Rebuffed in their bid last year to capture $100 million of the state’s growing reserves, Connecticut’s nonprofit social service agencies are taking a new approach.

The CT Community Nonprofit Alliance asked Thursday for a share of projected future budget surpluses — more than $460 million over the next five years — to mitigate more than a decade of under-funding.

Despite predictions that Connecticut’s rainy day fund could continue to grow through 2024, the nonprofits’ big ask puts the sector on a collision course with Gov. Ned Lamont and many legislators over the state spending cap.

“Through more than a decade of tough budgets, while the need for services has only increased — nonprofits have had their budgets frozen or reduced,” said Gian-Carl Casa, president and CEO of the alliance. “Today we’re asking that the governor and the legislature provide us with the means to continue to help half a million people across the state.”

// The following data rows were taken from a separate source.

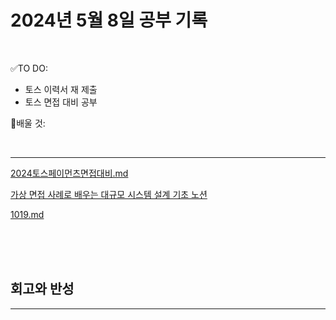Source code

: # 2024년 5월 8일 공부 기록 

<br>

✅TO DO: 

- 토스 이력서 재 제출
- 토스 면접 대비 공부

💭배울 것:


<br>

---

[2024토스페이먼츠면접대비.md](..%2F..%2F..%2F%EA%B8%B0%ED%83%80%2F2024%ED%86%A0%EC%8A%A4%ED%8E%98%EC%9D%B4%EB%A8%BC%EC%B8%A0%EB%A9%B4%EC%A0%91%EB%8C%80%EB%B9%84.md)

[가상 면접 사례로 배우는 대규모 시스템 설계 기초 노션](https://seong-uk52.notion.site/07dc8b63045f4db3927b0003b44230f3?pvs=4)

[1019.md](..%2F..%2F..%2FAlgorithm%2FSolvedProblem%2F%EA%B5%AC%ED%98%84%2F1019%2F1019.md)


<br><br><br>





## 회고와 반성

---


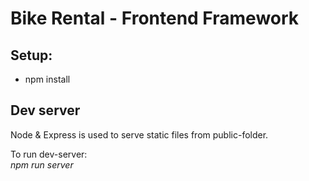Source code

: # Bike Rental - Frontend Framework

## Setup:
- npm install

## Dev server
Node & Express is used to serve static files from public-folder.

To run dev-server:  
*npm run server*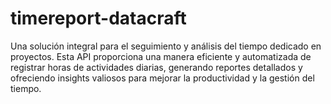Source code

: # timereport-datacraft
Una solución integral para el seguimiento y análisis del tiempo dedicado en proyectos. Esta API proporciona una manera eficiente y automatizada de registrar horas de actividades diarias, generando reportes detallados y ofreciendo insights valiosos para mejorar la productividad y la gestión del tiempo.
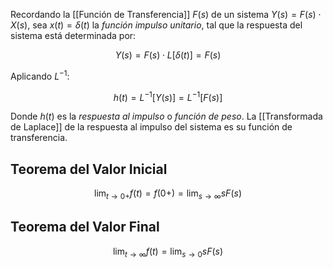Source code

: Recordando la [[Función de Transferencia]] $F(s)$ de un sistema $Y(s)=F(s)\cdot X(s)$, sea $x(t)=\delta(t)$ la *función impulso unitario*, tal que la respuesta del sistema está determinada por:

$$Y(s) = F(s)\cdot L[\delta (t)] = F(s)$$

Aplicando $L^{-1}$:

$$h(t) = L^{-1}[Y(s)] = L^{-1}[F(s)]$$

Donde $h(t)$ es la *respuesta al impulso* o *función de peso*. La [[Transformada de Laplace]] de la respuesta al impulso del sistema es su función de transferencia.

## Teorema del Valor Inicial

$$\lim_{t\rightarrow 0+} f(t) = f(0+) = \lim_{s\rightarrow \infty}s F(s)$$

## Teorema del Valor Final

$$\lim_{t\rightarrow \infty} f(t) = \lim_{s\rightarrow 0} s F(s)$$
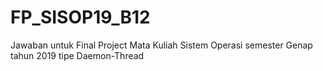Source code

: # FP_SISOP19_B12
Jawaban untuk Final Project Mata Kuliah Sistem Operasi semester Genap tahun 2019 tipe Daemon-Thread
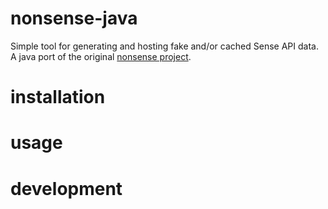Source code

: # nonsense-java

Simple tool for generating and hosting fake and/or cached Sense API data. A java port of the original [nonsense project](https://github.com/hello/nonsense).

# installation

# usage

# development
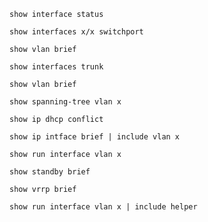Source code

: `show interface status`

`show interfaces x/x switchport`

`show vlan brief`

`show interfaces trunk`

`show vlan brief`

`show spanning-tree vlan x`

`show ip dhcp conflict`

`show ip intface brief | include vlan x`

`show run interface vlan x`

`show standby brief`

`show vrrp brief`

`show run interface vlan x | include helper`
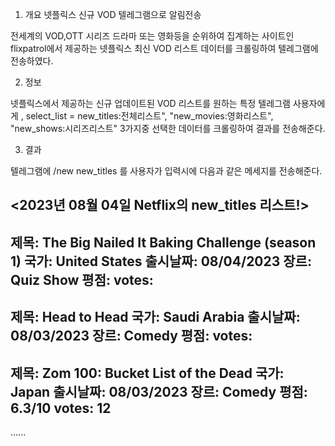 1. 개요
넷플릭스 신규 VOD 텔레그램으로 알림전송

전세계의 VOD,OTT 시리즈 드라마 또는 영화등을 순위하여 집계하는 사이트인 
flixpatrol에서 제공하는 넷플릭스 최신 VOD 리스트 데이터를 크롤링하여 텔레그램에 전송하였다.


2. 정보

넷플릭스에서 제공하는 신규 업데이트된 VOD 리스트를 원하는 특정 텔레그램 사용자에게 ,
select_list = new_titles:전체리스트", "new_movies:영화리스트", "new_shows:시리즈리스트" 3가지중 선택한 데이터를 크롤링하여 결과를 전송해준다.


3. 결과

텔레그램에 /new new_titles 를 사용자가 입력시에 다음과 같은 메세지를 전송해준다.

<2023년 08월 04일 Netflix의 new_titles 리스트!>
--------------------
제목: The Big Nailed It Baking Challenge (season 1)
국가: United States
출시날짜: 08/04/2023
장르: Quiz Show
평점: 
votes: 
--------------------
제목: Head to Head
국가: Saudi Arabia
출시날짜: 08/03/2023
장르: Comedy
평점: 
votes: 
--------------------
제목: Zom 100: Bucket List of the Dead
국가: Japan
출시날짜: 08/03/2023
장르: Comedy
평점: 6.3/10
votes: 12
--------------
......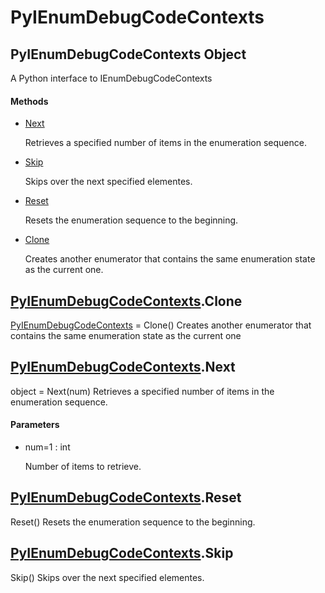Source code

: # PyIEnumDebugCodeContexts


## PyIEnumDebugCodeContexts Object

A Python interface to IEnumDebugCodeContexts

#### Methods

  - [Next](PyIEnumDebugCodeContexts.md#pyienumdebugcodecontextsnext)

    Retrieves a specified number of items in the enumeration sequence\.&nbsp;

  - [Skip](PyIEnumDebugCodeContexts.md#pyienumdebugcodecontextsskip)

    Skips over the next specified elementes\.&nbsp;

  - [Reset](PyIEnumDebugCodeContexts.md#pyienumdebugcodecontextsreset)

    Resets the enumeration sequence to the beginning\.&nbsp;

  - [Clone](PyIEnumDebugCodeContexts.md#pyienumdebugcodecontextsclone)

    Creates another enumerator that contains the same enumeration state as the current one\.&nbsp;


## [PyIEnumDebugCodeContexts](PyIEnumDebugCodeContexts.md#pyienumdebugcodecontexts)\.Clone

[PyIEnumDebugCodeContexts](PyIEnumDebugCodeContexts.md#pyienumdebugcodecontexts) = Clone\(\)
Creates another enumerator that contains the same enumeration state as the current one


## [PyIEnumDebugCodeContexts](PyIEnumDebugCodeContexts.md#pyienumdebugcodecontexts)\.Next

object = Next\(num\)
Retrieves a specified number of items in the enumeration sequence\.

#### Parameters

  - num=1 : int

    Number of items to retrieve\.


## [PyIEnumDebugCodeContexts](PyIEnumDebugCodeContexts.md#pyienumdebugcodecontexts)\.Reset

Reset\(\)
Resets the enumeration sequence to the beginning\.


## [PyIEnumDebugCodeContexts](PyIEnumDebugCodeContexts.md#pyienumdebugcodecontexts)\.Skip

Skip\(\)
Skips over the next specified elementes\.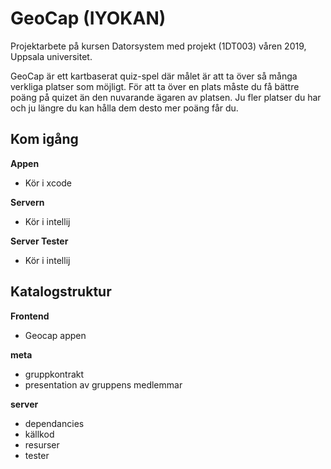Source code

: # GeoCap (IYOKAN)

Projektarbete på kursen Datorsystem med projekt (1DT003) våren 2019, Uppsala universitet.

GeoCap är ett kartbaserat quiz-spel där målet är att ta över så många verkliga platser som möjligt. För att ta över en plats måste du få bättre poäng på quizet än den nuvarande ägaren av platsen. Ju fler platser du har och ju längre du kan hålla dem desto mer poäng får du.

## Kom igång

**Appen**
- Kör i xcode

**Servern**  
- Kör i intellij  

**Server Tester**
- Kör i intellij

## Katalogstruktur

**Frontend**
- Geocap appen

**meta**

- gruppkontrakt
- presentation av gruppens medlemmar

**server**
- dependancies
- källkod
- resurser
- tester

Connecticut spends about $1.4 billion annually contracting with hundreds of community-based, private, nonprofits to provide the bulk of state social services.

In terms of dollars, that’s larger than the departments of Transportation, Correction and Motor Vehicles combined.

Since 2002, state spending for nonprofits has grown by about 10%. After adjusting for inflation, nonprofits say they have lost money.

“This is not the conversation we should be having. But misery doesn’t sell. Sadness doesn’t sell.”

Sen. Saud Anwar, D-South Windsor

The alliance projects it would take an extra $462 million per year to make them whole. Their proposal is for Lamont and lawmakers to gradually increase funding over the next five years for an average of about $92.4 million extra per year.

This also would coincide with a projected surge in state employee retirements. Comptroller Kevin Lembo’s office projects 15% or more of the workforce could step down by 2022 or 2023. And as state-employed social workers retire, the nonprofit sector is expected to be asked to absorb more of Connecticut’s caseload.

Andrea Ferrucci, who chairs the alliance, said many state officials are aware that Connecticut has about two thousand aging citizens with developmental disabilities on a waiting list for residential placements — a problem that has been growing for decades.

Gian-Carl Casa, president and CEO of the CT Community Nonprofit Alliance Arielle Levin Becker / file photo

But Ferrucci, who also is executive director of Mosaic — which has facilities that serve people with behavioral health needs or intellectual disabilities in Cromwell and Bozrah, said the problem isn’t limited to residential services. Many nonprofits are capping services or even cutting program slots.

“This is unacceptable in a wealthy state like ours,” she said. “Connecticut can do better.”

Compounding nonprofits’ frustration is that Connecticut has a record-setting $2.5 billion in its budget reserve, and projects to run up roughly $2 billion in additional budget surpluses over the next five years.

But there are some big qualifiers on those numbers.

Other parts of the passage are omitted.